EXERCISE PROMPT
Take each line from the entries that holds "mysql" and copy it out.

RECORDS FOR THE TASK

※

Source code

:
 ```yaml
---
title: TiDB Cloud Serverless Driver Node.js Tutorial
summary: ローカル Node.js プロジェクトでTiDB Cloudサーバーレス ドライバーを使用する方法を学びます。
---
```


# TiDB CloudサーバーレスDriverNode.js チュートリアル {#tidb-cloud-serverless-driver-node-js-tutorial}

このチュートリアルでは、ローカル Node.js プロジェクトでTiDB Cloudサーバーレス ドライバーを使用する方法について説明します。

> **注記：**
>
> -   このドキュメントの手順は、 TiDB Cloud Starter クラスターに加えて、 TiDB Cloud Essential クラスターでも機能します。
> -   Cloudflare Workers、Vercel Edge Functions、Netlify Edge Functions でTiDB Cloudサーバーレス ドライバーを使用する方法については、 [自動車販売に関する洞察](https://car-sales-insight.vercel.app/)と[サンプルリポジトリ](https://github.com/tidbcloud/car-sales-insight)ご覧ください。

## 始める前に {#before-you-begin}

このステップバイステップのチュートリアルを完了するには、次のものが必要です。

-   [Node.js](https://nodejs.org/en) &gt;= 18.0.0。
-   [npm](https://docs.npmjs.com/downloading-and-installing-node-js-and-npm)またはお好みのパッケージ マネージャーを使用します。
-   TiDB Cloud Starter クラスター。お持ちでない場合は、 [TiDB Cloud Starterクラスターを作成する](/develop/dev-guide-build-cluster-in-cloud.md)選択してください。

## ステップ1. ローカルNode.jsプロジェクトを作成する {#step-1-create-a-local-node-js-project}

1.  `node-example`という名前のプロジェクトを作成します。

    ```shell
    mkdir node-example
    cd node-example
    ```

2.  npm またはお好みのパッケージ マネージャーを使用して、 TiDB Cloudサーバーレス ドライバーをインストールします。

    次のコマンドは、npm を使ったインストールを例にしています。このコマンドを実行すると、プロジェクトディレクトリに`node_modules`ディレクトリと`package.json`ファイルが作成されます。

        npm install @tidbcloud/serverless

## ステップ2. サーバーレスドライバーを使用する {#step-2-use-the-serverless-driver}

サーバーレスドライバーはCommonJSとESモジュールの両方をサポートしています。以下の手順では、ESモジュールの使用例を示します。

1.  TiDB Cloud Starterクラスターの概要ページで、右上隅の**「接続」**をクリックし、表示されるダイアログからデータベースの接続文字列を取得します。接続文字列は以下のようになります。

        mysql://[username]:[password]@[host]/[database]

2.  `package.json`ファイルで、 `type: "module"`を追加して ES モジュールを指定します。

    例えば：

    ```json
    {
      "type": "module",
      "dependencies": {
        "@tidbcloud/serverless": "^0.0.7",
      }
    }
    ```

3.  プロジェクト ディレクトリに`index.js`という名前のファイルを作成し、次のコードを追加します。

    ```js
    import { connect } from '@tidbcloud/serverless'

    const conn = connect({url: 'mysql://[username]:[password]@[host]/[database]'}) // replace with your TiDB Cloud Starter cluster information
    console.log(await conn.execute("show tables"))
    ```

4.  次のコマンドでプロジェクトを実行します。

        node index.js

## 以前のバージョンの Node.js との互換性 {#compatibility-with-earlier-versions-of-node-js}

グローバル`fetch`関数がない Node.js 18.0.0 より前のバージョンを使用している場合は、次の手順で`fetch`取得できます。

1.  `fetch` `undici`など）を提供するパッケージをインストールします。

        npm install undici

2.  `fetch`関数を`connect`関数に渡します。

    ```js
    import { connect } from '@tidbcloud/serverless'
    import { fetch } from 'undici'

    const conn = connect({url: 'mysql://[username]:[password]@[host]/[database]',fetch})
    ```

※

RESPONSE BOX
        mysql://[username]:[password]@[host]/[database]
    const conn = connect({url: 'mysql://[username]:[password]@[host]/[database]'}) // replace with your TiDB Cloud Starter cluster information
    const conn = connect({url: 'mysql://[username]:[password]@[host]/[database]',fetch})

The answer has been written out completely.